[Saved entries]
--------------------

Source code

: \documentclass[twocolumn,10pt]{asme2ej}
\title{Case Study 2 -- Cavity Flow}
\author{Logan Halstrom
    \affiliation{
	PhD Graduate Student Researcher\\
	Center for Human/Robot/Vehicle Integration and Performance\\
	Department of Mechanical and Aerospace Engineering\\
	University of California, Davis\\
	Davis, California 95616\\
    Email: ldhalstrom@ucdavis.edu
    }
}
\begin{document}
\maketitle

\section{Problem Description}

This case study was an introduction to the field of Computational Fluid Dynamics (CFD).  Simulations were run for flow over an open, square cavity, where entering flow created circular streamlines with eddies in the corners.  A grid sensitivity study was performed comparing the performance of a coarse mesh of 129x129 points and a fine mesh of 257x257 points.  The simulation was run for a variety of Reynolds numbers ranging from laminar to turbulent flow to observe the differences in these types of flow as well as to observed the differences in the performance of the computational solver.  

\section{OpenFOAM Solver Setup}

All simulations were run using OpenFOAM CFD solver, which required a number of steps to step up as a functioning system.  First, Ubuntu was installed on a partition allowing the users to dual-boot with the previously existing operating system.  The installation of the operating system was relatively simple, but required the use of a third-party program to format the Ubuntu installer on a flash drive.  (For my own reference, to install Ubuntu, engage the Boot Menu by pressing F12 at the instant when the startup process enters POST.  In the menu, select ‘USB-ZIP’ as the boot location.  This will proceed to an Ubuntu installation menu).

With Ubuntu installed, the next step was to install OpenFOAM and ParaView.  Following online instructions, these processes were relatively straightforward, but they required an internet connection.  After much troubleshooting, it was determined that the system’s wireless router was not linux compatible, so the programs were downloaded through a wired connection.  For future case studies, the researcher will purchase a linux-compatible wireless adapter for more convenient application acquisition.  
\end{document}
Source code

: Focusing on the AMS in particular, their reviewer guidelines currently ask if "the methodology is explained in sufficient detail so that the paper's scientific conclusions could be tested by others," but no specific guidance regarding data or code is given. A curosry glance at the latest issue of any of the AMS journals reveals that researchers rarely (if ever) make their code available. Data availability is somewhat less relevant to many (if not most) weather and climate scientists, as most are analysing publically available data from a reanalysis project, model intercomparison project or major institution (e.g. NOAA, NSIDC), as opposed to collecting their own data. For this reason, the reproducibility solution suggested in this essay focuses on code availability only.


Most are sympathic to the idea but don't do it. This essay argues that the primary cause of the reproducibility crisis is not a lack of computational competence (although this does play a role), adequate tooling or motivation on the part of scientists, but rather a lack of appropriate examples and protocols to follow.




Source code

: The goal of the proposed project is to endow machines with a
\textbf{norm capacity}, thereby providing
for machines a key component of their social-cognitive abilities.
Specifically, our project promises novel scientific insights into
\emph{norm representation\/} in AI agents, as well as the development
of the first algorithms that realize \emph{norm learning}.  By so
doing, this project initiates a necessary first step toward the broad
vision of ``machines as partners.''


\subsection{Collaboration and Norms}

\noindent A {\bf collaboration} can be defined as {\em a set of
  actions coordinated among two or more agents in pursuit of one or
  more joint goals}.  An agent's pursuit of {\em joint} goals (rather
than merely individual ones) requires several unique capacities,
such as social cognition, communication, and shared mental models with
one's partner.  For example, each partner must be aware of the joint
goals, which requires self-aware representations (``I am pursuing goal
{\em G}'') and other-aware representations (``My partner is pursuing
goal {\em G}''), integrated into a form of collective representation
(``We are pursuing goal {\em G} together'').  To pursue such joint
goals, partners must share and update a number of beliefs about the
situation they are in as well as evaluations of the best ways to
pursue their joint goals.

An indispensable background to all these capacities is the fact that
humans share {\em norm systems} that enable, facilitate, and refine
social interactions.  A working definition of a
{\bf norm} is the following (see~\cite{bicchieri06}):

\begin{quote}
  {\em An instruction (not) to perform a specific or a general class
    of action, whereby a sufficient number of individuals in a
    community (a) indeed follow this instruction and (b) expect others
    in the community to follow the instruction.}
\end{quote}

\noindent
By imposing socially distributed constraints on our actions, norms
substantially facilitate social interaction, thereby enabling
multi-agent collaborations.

--------------------

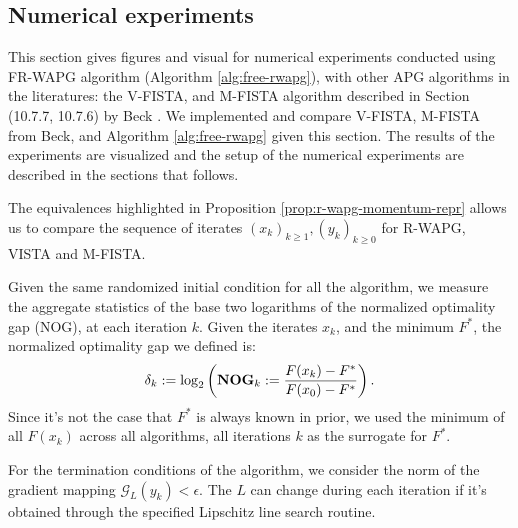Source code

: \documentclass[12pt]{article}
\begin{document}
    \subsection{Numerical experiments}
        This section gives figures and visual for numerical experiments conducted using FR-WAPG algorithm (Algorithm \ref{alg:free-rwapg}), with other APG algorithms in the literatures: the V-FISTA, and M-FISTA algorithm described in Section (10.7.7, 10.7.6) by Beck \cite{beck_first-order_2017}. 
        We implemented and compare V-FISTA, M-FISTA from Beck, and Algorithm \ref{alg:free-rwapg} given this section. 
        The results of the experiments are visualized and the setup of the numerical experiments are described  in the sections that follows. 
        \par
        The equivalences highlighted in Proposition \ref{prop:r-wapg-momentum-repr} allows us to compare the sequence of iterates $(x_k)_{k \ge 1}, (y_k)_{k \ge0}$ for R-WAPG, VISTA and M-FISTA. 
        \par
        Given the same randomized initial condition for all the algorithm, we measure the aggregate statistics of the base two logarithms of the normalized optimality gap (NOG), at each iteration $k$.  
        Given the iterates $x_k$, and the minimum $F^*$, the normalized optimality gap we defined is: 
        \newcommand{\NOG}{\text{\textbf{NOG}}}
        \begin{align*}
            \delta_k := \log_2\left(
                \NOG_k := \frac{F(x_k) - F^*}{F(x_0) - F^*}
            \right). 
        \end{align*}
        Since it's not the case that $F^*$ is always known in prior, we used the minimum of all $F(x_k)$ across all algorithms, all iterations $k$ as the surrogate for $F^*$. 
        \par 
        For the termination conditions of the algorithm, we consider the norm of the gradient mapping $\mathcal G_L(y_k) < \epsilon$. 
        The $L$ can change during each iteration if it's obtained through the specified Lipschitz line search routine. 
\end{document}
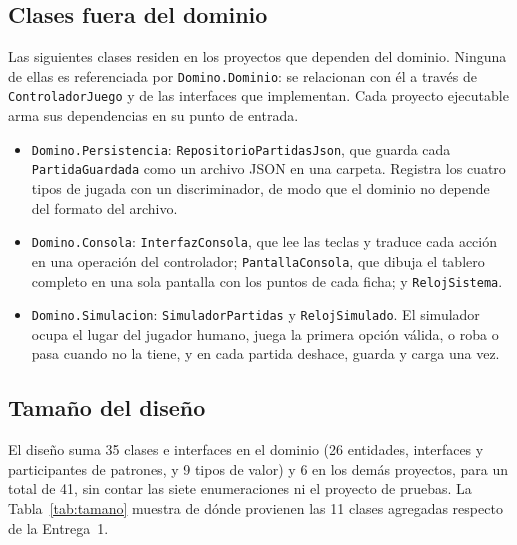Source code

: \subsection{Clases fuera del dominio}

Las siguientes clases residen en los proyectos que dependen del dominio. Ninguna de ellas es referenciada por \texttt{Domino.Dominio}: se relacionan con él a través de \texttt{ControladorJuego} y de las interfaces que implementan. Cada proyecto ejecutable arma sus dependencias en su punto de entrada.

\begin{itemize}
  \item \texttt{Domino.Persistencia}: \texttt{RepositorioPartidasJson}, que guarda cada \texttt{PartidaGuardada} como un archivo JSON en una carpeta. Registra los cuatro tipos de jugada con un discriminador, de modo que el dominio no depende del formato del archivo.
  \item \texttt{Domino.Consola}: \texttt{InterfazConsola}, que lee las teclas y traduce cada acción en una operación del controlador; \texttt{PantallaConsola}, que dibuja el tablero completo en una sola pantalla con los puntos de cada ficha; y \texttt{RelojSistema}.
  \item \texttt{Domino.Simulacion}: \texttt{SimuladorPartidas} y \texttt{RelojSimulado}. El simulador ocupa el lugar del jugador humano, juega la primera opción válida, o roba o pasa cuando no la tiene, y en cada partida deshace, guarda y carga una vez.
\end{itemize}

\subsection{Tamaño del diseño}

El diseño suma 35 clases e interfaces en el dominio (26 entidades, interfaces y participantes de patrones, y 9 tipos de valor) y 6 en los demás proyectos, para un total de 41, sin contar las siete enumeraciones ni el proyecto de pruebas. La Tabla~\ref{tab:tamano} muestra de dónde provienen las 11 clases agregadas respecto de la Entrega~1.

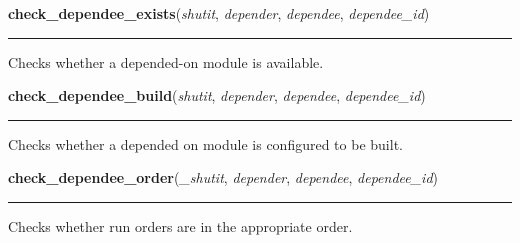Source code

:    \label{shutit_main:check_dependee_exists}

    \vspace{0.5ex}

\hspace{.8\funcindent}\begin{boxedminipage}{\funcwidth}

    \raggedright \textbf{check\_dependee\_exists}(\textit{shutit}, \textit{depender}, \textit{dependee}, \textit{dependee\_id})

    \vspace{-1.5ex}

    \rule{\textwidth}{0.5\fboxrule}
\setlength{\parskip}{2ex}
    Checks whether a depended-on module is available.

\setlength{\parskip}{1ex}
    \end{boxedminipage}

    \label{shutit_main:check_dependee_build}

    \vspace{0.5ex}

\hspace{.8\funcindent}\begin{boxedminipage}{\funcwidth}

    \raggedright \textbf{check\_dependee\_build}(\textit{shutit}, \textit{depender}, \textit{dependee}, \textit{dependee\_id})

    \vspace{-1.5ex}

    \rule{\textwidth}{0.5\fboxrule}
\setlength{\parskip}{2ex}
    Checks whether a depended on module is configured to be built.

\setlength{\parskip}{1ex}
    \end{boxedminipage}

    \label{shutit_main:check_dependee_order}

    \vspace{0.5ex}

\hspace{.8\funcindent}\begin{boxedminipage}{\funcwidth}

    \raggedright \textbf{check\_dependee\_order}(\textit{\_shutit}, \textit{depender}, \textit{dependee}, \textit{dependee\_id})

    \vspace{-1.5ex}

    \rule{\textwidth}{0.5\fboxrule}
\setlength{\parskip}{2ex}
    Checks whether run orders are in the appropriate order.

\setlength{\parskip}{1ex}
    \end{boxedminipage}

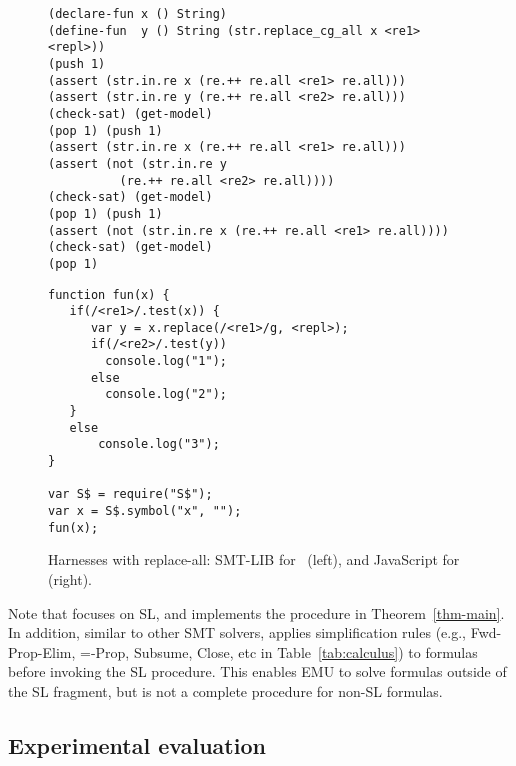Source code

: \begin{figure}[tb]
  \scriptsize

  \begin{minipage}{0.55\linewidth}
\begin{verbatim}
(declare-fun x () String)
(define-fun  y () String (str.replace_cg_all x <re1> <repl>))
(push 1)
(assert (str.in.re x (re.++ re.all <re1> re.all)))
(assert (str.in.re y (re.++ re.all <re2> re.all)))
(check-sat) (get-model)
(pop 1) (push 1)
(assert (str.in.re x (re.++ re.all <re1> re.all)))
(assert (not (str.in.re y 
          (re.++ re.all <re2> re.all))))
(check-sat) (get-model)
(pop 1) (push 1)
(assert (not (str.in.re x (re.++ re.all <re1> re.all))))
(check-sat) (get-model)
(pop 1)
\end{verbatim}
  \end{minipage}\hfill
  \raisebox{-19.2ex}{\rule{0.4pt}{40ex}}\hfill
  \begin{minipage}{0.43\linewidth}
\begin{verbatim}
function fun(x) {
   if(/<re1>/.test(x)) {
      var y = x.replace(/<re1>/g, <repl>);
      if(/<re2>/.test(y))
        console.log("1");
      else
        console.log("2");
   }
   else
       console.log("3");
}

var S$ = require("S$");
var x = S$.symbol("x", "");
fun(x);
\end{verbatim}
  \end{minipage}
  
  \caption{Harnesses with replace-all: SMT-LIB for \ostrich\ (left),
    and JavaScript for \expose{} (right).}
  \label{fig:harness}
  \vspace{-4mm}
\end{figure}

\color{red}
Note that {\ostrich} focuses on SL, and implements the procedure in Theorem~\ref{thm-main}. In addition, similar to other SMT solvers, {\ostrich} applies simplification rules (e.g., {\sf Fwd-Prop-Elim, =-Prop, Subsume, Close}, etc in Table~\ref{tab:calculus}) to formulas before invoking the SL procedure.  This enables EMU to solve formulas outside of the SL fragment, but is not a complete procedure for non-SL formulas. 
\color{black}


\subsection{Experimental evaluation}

--------------------

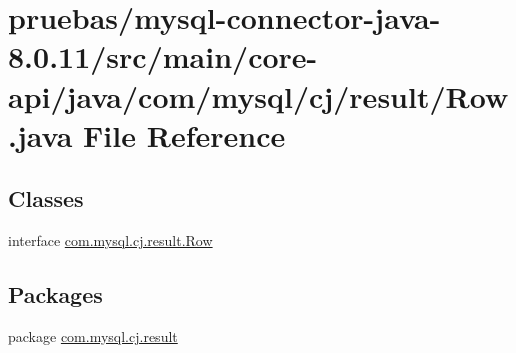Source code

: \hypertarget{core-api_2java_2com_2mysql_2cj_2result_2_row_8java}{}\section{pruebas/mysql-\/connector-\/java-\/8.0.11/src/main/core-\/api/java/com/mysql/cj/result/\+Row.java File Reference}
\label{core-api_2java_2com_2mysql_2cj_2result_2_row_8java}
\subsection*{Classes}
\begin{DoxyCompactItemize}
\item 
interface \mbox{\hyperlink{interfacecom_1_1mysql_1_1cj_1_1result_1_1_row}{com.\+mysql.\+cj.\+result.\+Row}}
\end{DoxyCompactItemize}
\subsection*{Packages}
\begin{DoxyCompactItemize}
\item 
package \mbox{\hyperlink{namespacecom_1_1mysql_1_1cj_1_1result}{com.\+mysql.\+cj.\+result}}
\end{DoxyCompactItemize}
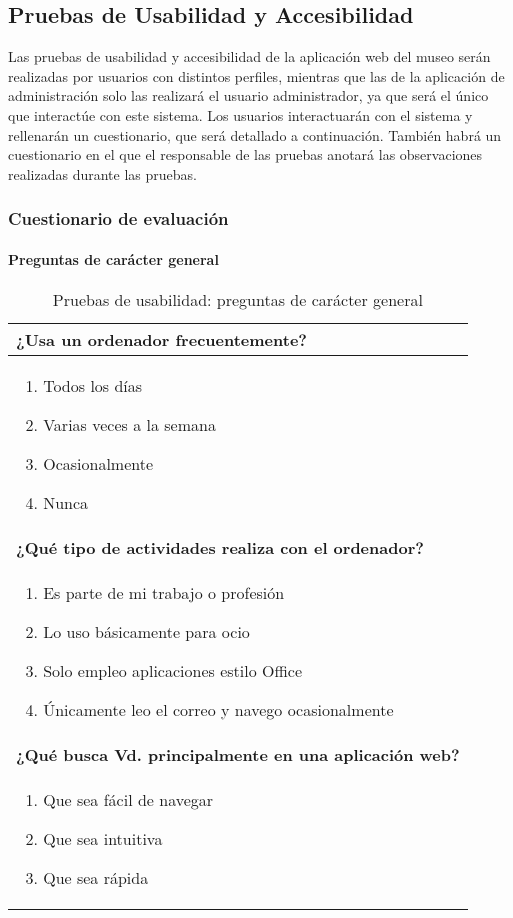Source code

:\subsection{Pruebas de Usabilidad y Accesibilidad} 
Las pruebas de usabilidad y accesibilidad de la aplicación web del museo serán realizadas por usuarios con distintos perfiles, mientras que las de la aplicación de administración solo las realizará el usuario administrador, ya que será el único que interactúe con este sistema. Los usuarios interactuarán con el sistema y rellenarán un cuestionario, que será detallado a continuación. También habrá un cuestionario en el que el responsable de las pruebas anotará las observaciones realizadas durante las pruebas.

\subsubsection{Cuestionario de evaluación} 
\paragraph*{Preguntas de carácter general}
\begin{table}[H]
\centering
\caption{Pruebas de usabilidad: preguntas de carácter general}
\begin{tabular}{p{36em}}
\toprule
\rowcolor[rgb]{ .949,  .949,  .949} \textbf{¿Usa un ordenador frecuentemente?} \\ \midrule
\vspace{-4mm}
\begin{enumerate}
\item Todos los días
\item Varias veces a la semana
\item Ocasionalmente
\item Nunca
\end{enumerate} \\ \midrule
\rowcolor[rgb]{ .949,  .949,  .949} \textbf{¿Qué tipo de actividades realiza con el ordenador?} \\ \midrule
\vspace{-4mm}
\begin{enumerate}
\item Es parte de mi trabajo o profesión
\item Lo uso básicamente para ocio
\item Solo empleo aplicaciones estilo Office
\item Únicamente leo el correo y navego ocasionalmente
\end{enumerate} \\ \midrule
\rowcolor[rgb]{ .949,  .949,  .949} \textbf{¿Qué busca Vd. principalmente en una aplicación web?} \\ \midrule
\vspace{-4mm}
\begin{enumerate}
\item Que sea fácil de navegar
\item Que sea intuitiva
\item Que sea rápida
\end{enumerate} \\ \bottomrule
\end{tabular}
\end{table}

--------------------

What this task involves:
The lines above that hold the word "OpenFOAM" are the ones to copy.

Solution to this problem:
\section{OpenFOAM Solver Setup}
All simulations were run using OpenFOAM CFD solver, which required a number of steps to step up as a functioning system.  First, Ubuntu was installed on a partition allowing the users to dual-boot with the previously existing operating system.  The installation of the operating system was relatively simple, but required the use of a third-party program to format the Ubuntu installer on a flash drive.  (For my own reference, to install Ubuntu, engage the Boot Menu by pressing F12 at the instant when the startup process enters POST.  In the menu, select ‘USB-ZIP’ as the boot location.  This will proceed to an Ubuntu installation menu).
With Ubuntu installed, the next step was to install OpenFOAM and ParaView.  Following online instructions, these processes were relatively straightforward, but they required an internet connection.  After much troubleshooting, it was determined that the system’s wireless router was not linux compatible, so the programs were downloaded through a wired connection.  For future case studies, the researcher will purchase a linux-compatible wireless adapter for more convenient application acquisition.  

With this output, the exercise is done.